ベティス戦との比較でモウリーニョが持論を展開&交代遅延の『10秒ルール』とオリヴァー主審のペナルティ解説
サンティアゴ・ベルナベウを包むブーイングについて記者会見で問われたモウリーニョ監督は、数日前に敗れたベティス戦を引き合いに出して独自の美学を語った。『数日前にセビージャでベティスと戦った際、我々は10人で10回もの決定機を作り試合を圧倒した。ベティスは苦しんだが、7万人のファンが11人の選手と共に一丸となって耐え抜いた。ベティスも素晴らしいクラブだが、レアル・マドリードには全く異なるレベルの高い要求が存在する。メディアが私を煽ってファンへの怒りを引き出そうとしても無駄だ。私は誰にも怒っていない。勝ち点3と選手たちの戦いぶりに満足している』と断定的な口調で語った。

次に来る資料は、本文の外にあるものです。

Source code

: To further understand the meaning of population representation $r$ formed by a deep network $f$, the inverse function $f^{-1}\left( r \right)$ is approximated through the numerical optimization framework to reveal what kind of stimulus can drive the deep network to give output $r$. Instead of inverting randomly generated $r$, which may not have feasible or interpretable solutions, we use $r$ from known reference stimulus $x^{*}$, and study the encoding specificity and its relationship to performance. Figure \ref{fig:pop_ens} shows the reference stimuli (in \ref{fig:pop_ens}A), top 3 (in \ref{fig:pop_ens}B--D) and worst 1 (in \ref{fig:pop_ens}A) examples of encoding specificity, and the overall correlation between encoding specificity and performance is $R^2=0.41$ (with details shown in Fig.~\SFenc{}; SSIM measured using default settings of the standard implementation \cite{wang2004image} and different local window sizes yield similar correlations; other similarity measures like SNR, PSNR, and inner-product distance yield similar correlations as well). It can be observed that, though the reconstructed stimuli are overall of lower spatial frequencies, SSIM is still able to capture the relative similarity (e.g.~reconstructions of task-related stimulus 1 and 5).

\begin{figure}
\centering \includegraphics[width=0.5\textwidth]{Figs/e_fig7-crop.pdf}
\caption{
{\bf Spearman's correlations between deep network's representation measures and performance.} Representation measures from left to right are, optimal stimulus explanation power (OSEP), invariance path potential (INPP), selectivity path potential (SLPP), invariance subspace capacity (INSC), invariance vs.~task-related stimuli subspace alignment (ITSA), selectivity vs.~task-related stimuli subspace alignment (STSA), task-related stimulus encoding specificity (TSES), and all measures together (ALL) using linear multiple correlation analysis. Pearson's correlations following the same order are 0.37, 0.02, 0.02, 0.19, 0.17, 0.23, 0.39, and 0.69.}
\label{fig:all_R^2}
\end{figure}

一方で、試合終盤に発生した異例の事態についても詳細が判明した。87分にヴィニシウスが交代を指示された際、新ルールの「10秒ルール(交代掲示から10秒以内にピッチを出なければならない)」を超過したため、代わって入るアルバロ・カレラスがペナルティとして1分間ベンチ脇で待機させられた。さらに次のプレー中断まで入場が許可されなかったため、結果としてレアル・マドリードは実質2分以上も10人での戦いを強いられるハメになった。この遅延劇に苛立ったベルナベウのスタンドからはマイケル・オリヴァー主審に対して激しい口笛が吹き荒れた。なお、モウリーニョはUEFAが試合のMVPにフェデ・バルベルデを選出したことに対し『今日のMVPを決めた担当者は居眠りでもしていたのだろう。今日クルトゥワにMVPを与えないなら、彼らは永遠にクルトゥワに賞を与えないつもりだ』と冗談めかして皮肉を飛ばしている。(via ElDesmarque, Mundo Deportivo, Esport3)
【本日の総括】
インテルとの欧州CL開幕戦を2-1で制したものの、試合内容の不安定さやスター選手の共存問題、そしてベルナベウの観客が見せた厳しい反応を巡り、現地メディアや有識者による激しい討論が巻き起こっています。クルトゥワの代表辞退発表や新ルールの罠、モウリーニョ監督のメディアコントロールなど、ピッチ内外で極めて密度の高いニュースが相次ぐ一日となりました。